• _Dataset extract_

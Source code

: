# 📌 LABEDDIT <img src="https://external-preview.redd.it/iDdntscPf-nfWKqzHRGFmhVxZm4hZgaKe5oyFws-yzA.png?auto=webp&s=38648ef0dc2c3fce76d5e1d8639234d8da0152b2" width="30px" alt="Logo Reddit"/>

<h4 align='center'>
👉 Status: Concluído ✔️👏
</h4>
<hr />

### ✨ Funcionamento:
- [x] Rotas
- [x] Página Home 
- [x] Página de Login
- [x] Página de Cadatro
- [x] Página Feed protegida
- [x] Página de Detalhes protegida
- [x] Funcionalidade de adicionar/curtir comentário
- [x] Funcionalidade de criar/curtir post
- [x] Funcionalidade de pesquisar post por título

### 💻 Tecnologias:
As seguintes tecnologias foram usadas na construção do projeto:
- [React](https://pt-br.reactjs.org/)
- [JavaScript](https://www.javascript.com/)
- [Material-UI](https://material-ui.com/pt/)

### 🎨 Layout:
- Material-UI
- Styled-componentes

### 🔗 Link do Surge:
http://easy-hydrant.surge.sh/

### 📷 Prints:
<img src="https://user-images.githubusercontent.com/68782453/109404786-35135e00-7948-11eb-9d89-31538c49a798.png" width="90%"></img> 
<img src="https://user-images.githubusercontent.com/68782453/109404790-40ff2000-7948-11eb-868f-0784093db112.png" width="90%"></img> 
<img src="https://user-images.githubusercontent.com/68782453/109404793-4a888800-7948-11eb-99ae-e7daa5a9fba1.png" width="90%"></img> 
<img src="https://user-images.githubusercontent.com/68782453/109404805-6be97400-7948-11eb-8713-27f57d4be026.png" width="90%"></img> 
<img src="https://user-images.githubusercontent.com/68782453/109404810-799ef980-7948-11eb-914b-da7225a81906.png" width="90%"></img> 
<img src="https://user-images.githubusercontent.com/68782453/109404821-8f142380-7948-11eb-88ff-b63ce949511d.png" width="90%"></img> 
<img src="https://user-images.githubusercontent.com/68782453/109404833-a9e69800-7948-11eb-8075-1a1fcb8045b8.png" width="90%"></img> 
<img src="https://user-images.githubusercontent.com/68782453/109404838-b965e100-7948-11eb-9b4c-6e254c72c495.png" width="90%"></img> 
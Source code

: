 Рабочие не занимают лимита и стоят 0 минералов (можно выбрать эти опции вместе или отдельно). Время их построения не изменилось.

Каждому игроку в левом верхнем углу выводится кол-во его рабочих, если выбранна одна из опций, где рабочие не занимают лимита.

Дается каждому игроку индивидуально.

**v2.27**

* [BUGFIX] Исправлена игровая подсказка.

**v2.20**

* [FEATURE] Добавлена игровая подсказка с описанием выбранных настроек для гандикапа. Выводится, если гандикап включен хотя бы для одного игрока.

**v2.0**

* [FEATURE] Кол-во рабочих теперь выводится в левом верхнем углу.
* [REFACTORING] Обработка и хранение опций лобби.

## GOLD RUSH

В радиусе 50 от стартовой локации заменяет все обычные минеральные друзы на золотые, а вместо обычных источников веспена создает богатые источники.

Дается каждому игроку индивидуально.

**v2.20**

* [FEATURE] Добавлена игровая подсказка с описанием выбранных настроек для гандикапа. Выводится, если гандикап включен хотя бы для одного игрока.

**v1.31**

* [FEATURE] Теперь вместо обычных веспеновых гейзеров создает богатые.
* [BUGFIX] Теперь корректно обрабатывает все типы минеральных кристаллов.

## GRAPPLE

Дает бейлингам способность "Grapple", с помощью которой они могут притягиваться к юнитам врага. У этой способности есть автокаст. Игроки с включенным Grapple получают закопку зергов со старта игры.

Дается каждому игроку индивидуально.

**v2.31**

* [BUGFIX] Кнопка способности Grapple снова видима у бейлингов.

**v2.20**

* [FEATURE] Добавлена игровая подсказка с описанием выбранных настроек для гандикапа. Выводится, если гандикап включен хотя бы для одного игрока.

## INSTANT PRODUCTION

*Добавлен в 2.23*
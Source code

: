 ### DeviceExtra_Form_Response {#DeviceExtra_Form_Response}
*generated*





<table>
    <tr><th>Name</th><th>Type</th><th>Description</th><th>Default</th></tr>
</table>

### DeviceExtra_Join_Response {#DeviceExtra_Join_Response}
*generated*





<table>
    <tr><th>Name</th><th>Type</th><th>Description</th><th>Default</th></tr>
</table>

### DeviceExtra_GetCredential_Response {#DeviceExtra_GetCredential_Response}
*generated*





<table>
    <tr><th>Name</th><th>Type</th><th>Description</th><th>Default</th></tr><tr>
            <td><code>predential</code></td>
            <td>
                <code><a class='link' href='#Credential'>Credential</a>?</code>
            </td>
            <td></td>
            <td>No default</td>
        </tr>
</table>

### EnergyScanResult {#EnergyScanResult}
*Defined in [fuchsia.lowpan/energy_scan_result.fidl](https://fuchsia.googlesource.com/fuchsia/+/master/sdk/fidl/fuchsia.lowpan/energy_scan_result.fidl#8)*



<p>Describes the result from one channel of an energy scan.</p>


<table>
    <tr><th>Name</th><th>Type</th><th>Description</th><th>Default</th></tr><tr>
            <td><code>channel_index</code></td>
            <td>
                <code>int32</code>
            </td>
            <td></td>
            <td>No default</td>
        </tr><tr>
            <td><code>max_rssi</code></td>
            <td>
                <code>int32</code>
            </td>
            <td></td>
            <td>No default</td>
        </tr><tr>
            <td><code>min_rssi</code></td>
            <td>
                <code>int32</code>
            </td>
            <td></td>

• _Problem_
Pull every line containing "опций" out of the entries.

• _Written answer_
Каждому игроку в левом верхнем углу выводится кол-во его рабочих, если выбранна одна из опций, где рабочие не занимают лимита.
* [REFACTORING] Обработка и хранение опций лобби.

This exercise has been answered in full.